Pride and Community: A Q&A with the Organizer of the London Bisexuals Meetup Group

By Mary Garcia, Meetup Content Manager

When a friend asked John G. to lead the London Bisexuals Meetup group, John stepped up to preserve the space he found so valuable. Now, more than a decade later, it’s one of the largest LGBTQ+ groups on Meetup, with more than 8,000 members. In this interview, John explains some of the lessons he’s learned about building an inclusive and supportive community.

Tell us about the London Bisexuals Meetup group. What kinds of events do you host?

John G: I’m the organizer of the London Bisexuals Meetup Group (LBMG). I’ve pondered about adding pansexual or other related identities into the name over the years, but bisexual is still by far the most common label. All are welcome—anyone under the multi-gender-attracted spectrum (romantically or sexually)—whatever their gender. Some of our members are still figuring it out, sometimes these people describe themselves as bi-curious or questioning. Partners and allies are also welcome, so long as they’re respectful during our group meetings.

We’re strictly a socializing group. By that I mean we have a no-dating-events rule to keep it a safer space for everyone and avoid the extra risks and worries some members have about dating events. We’re also starting to edge back out to in-person meets like picnics outside.

What made you decide to organize a group on Meetup?

John G: It’s interesting how I became the organizer of this group. I wasn’t one of the group’s founders. Instead, I was a regular attendee. In September—which happens to be Bi Visibility Month—of 2007 I joined the group. A little more than a year later, the club’s founder reached out to me to see if I could lead the group after he moved away. I knew that if I didn’t take the group on, it’d dissolve. The space was so important to me, I knew I’d have to do what it took to keep the community going, even though my experience leading or managing people was limited. Nearly 13 years later, the group is still hosting monthly social gatherings and so much more! We support other local bi groups. We also organize a group presence at LGBT-oriented events like local Pride celebrations, queer comedy nights, cabarets, themed museum open evenings, and plays, as well as occasional night-clubbing, dinners, picnics, walks, and other social activities.

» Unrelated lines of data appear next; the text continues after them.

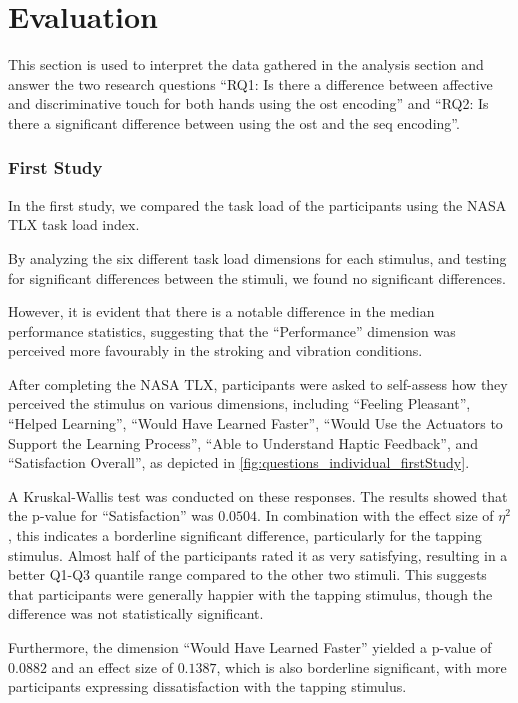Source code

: \chapter{Evaluation}
\label{ch:Evaluation}

This section is used to interpret the data gathered in the analysis section and answer the two research questions \enquote{RQ1: Is there a difference between affective and discriminative touch for
both hands using the \gls{ost} encoding} and
\enquote{RQ2: Is there a significant
difference between using the \gls{ost} and the \gls{seq} encoding}.


\subsection{First Study}
In the first study, we compared the task load of the participants using the NASA TLX task load index. 

By analyzing the six different task load dimensions for each stimulus, and testing for significant differences between the stimuli, we found no significant differences. 

However, it is evident that there is a notable difference in the median performance statistics, suggesting that the \enquote{Performance} dimension was perceived more favourably in the stroking and vibration conditions.

After completing the NASA TLX, participants were asked to self-assess how they perceived the stimulus on various dimensions, including \enquote{Feeling Pleasant}, \enquote{Helped Learning}, \enquote{Would Have Learned Faster}, \enquote{Would Use the Actuators to Support the Learning Process}, \enquote{Able to Understand Haptic Feedback}, and \enquote{Satisfaction Overall}, as depicted in \autoref{fig:questions_individual_firstStudy}.

A Kruskal-Wallis test was conducted on these responses. The results showed that the p-value for \enquote{Satisfaction} was $0.0504$. In combination with the effect size of $\eta^2$, this indicates a borderline significant difference, particularly for the tapping stimulus. Almost half of the participants rated it as very satisfying, resulting in a better Q1-Q3 quantile range compared to the other two stimuli. This suggests that participants were generally happier with the tapping stimulus, though the difference was not statistically significant.

Furthermore, the dimension \enquote{Would Have Learned Faster} yielded a p-value of $0.0882$ and an effect size of $0.1387$, which is also borderline significant, with more participants expressing dissatisfaction with the tapping stimulus.


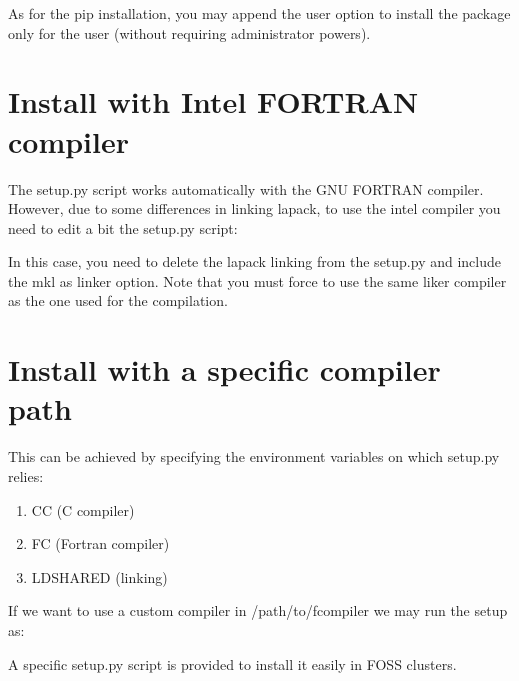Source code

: \documentclass[a4paper,11pt,english]{sphinxmanual}
\begin{document}
\sphinxAtStartPar
As for the pip installation, you may append the \textendash{}user option to install the package only for the user (without requiring administrator powers).


\section{Install with Intel FORTRAN compiler}
\label{\detokenize{install:install-with-intel-fortran-compiler}}
\sphinxAtStartPar
The setup.py script works automatically with the GNU FORTRAN compiler. However, due to some differences in linking lapack,
to use the intel compiler you need to edit a bit the setup.py script:

\sphinxAtStartPar
In this case, you need to delete the lapack linking from the
setup.py and include the \sphinxhyphen{}mkl as linker option.
Note that you must force to use the same liker compiler as the one used for the compilation.


\section{Install with a specific compiler path}
\label{\detokenize{install:install-with-a-specific-compiler-path}}
\sphinxAtStartPar
This can be achieved by specifying the environment variables on which setup.py relies:
\begin{enumerate}
%
\item {} 
\sphinxAtStartPar
CC (C compiler)

\item {} 
\sphinxAtStartPar
FC (Fortran compiler)

\item {} 
\sphinxAtStartPar
LDSHARED (linking)

\end{enumerate}

\sphinxAtStartPar
If we want to use a custom compiler in /path/to/fcompiler we may run the setup as:

\begin{sphinxVerbatim}[commandchars=\\\{\}]
\end{sphinxVerbatim}

\sphinxAtStartPar
A specific setup.py script is provided to install it easily in FOSS clusters.

\sphinxstepscope
\end{document}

What suggestions do you have for making a group more inclusive for the LGBTQ+ community?

John G:

  • Run a variety of events. For example, you might host a lot of events that involve alcohol.  There are higher rates of alcohol abuse within LGBTQ+ communities, and I’ve noticed that many queer people avoid it as a result. Try adding some other types of events to make sure you don’t leave anyone out!
  • Use inclusive language. Group members often follow the leader’s patterns; lead as an ally. Make it normal for people to accept who others are. Ask people for their pronouns. Share yours. Use gender-neutral terms like “folks,” “people,” “they/them,” etc.
  • Own it when you make a mistake. If you mess up, apologize appropriately for the level of harm, fix it, and move on. Bring compassion to your interactions and learn as you go.
  • Don’t generalize about members’ identities. If you’re intending to include the less-well-supported identities within LGBTQIA+, keep in mind that the people who fall within the LGBTQIA+ umbrella aren’t a homogenous group.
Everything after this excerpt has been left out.